» **DIRECTIONS FOR THIS TASK**
Beginning with the line that has "# DFRC-Waveform-Design" and ending with the line that has "These are the", retype the entries below exactly, except for the pictures.

» **DATASET**
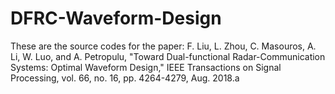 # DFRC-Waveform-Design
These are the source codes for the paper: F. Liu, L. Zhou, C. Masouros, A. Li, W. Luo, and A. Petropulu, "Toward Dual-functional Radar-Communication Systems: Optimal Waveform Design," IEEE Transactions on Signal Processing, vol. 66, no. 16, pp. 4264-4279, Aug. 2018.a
...
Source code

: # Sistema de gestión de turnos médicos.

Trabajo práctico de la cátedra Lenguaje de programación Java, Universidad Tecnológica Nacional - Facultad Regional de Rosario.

» **ANSWER SPACE**
 # DFRC-Waveform-Design
These are the source codes for the paper: F. Liu, L. Zhou, C. Masouros, A. Li, W. Luo, and A. Petropulu, "Toward Dual-functional Radar-Communication Systems: Optimal Waveform Design," IEEE Transactions on Signal Processing, vol. 66, no. 16, pp. 4264-4279, Aug. 2018.a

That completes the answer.